___ Records for the task

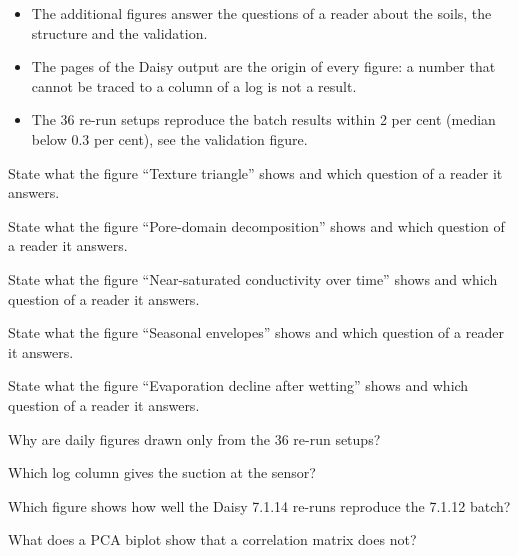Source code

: \begin{itemize}\item The additional figures answer the questions of a reader about the soils, the structure and the validation.\item The pages of the Daisy output are the origin of every figure: a number that cannot be traced to a column of a log is not a result.\item The 36 re-run setups reproduce the batch results within 2 per cent (median below 0.3 per cent), see the validation figure.\end{itemize}
\begin{exlist}
\item State what the figure ``Texture triangle'' shows and which question of a reader it answers. 
\item State what the figure ``Pore-domain decomposition'' shows and which question of a reader it answers. 
\item State what the figure ``Near-saturated conductivity over time'' shows and which question of a reader it answers. 
\item State what the figure ``Seasonal envelopes'' shows and which question of a reader it answers. 
\item State what the figure ``Evaporation decline after wetting'' shows and which question of a reader it answers. 
\end{exlist}
\begin{exlist}\item Why are daily figures drawn only from the 36 re-run setups?\item Which log column gives the suction at the sensor?\item Which figure shows how well the Daisy 7.1.14 re-runs reproduce the 7.1.12 batch?\item What does a PCA biplot show that a correlation matrix does not?\end{exlist}
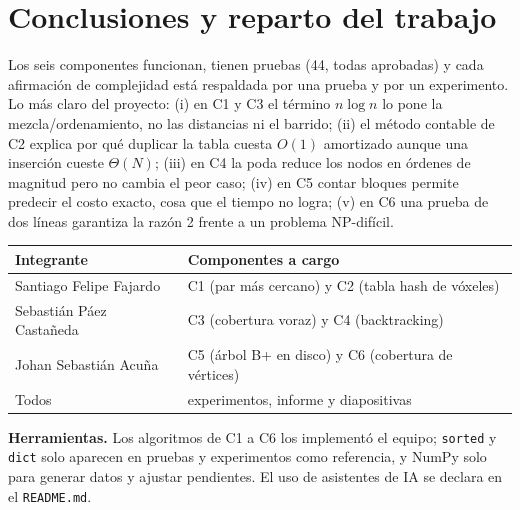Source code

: \documentclass[11pt,letterpaper]{article}
\theoremstyle{plain}
\theoremstyle{definition}
\newcommand{\Th}{\Theta}
\begin{document}
\section{Conclusiones y reparto del trabajo}

Los seis componentes funcionan, tienen pruebas (44, todas aprobadas) y cada afirmación de complejidad
está respaldada por una prueba y por un experimento. Lo más claro del proyecto: (i) en C1 y C3 el término
$n\log n$ lo pone la mezcla/ordenamiento, no las distancias ni el barrido; (ii) el método contable de C2
explica por qué duplicar la tabla cuesta $O(1)$ amortizado aunque una inserción cueste $\Th(N)$; (iii) en
C4 la poda reduce los nodos en órdenes de magnitud pero no cambia el peor caso; (iv) en C5 contar
bloques permite predecir el costo exacto, cosa que el tiempo no logra; (v) en C6 una prueba de dos líneas
garantiza la razón 2 frente a un problema NP-difícil.

\begin{table}[H]
\centering\small
\begin{tabular}{ll}
\toprule
Integrante & Componentes a cargo \\
\midrule
Santiago Felipe Fajardo & C1 (par más cercano) y C2 (tabla hash de vóxeles) \\
Sebastián Páez Castañeda & C3 (cobertura voraz) y C4 (backtracking) \\
Johan Sebastián Acuña & C5 (árbol B+ en disco) y C6 (cobertura de vértices) \\
Todos & experimentos, informe y diapositivas \\
\bottomrule
\end{tabular}
\end{table}

\textbf{Herramientas.} Los algoritmos de C1 a C6 los implementó el equipo; \texttt{sorted}
y \texttt{dict} solo aparecen en pruebas y experimentos como referencia, y NumPy solo para generar datos y
ajustar pendientes. El uso de asistentes de IA se declara en el \texttt{README.md}.

\end{document}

______

# What you will do:
So that the copy stays exact, reproduce each record word for word and leave its images out.

# Answer section:
Source code

: \begin{itemize}\item The additional figures answer the questions of a reader about the soils, the structure and the validation.\item The pages of the Daisy output are the origin of every figure: a number that cannot be traced to a column of a log is not a result.\item The 36 re-run setups reproduce the batch results within 2 per cent (median below 0.3 per cent), see the validation figure.\end{itemize}
\begin{exlist}
\item State what the figure ``Texture triangle'' shows and which question of a reader it answers. 
\item State what the figure ``Pore-domain decomposition'' shows and which question of a reader it answers. 
\item State what the figure ``Near-saturated conductivity over time'' shows and which question of a reader it answers. 
\item State what the figure ``Seasonal envelopes'' shows and which question of a reader it answers. 
\item State what the figure ``Evaporation decline after wetting'' shows and which question of a reader it answers. 
\end{exlist}
\begin{exlist}\item Why are daily figures drawn only from the 36 re-run setups?\item Which log column gives the suction at the sensor?\item Which figure shows how well the Daisy 7.1.14 re-runs reproduce the 7.1.12 batch?\item What does a PCA biplot show that a correlation matrix does not?\end{exlist}
Source code

: \documentclass[11pt,letterpaper]{article}
\theoremstyle{plain}
\theoremstyle{definition}
\newcommand{\Th}{\Theta}
\begin{document}
\section{Conclusiones y reparto del trabajo}

Los seis componentes funcionan, tienen pruebas (44, todas aprobadas) y cada afirmación de complejidad
está respaldada por una prueba y por un experimento. Lo más claro del proyecto: (i) en C1 y C3 el término
$n\log n$ lo pone la mezcla/ordenamiento, no las distancias ni el barrido; (ii) el método contable de C2
explica por qué duplicar la tabla cuesta $O(1)$ amortizado aunque una inserción cueste $\Th(N)$; (iii) en
C4 la poda reduce los nodos en órdenes de magnitud pero no cambia el peor caso; (iv) en C5 contar
bloques permite predecir el costo exacto, cosa que el tiempo no logra; (v) en C6 una prueba de dos líneas
garantiza la razón 2 frente a un problema NP-difícil.

\begin{table}[H]
\centering\small
\begin{tabular}{ll}
\toprule
Integrante & Componentes a cargo \\
\midrule
Santiago Felipe Fajardo & C1 (par más cercano) y C2 (tabla hash de vóxeles) \\
Sebastián Páez Castañeda & C3 (cobertura voraz) y C4 (backtracking) \\
Johan Sebastián Acuña & C5 (árbol B+ en disco) y C6 (cobertura de vértices) \\
Todos & experimentos, informe y diapositivas \\
\bottomrule
\end{tabular}
\end{table}

\textbf{Herramientas.} Los algoritmos de C1 a C6 los implementó el equipo; \texttt{sorted}
y \texttt{dict} solo aparecen en pruebas y experimentos como referencia, y NumPy solo para generar datos y
ajustar pendientes. El uso de asistentes de IA se declara en el \texttt{README.md}.

\end{document}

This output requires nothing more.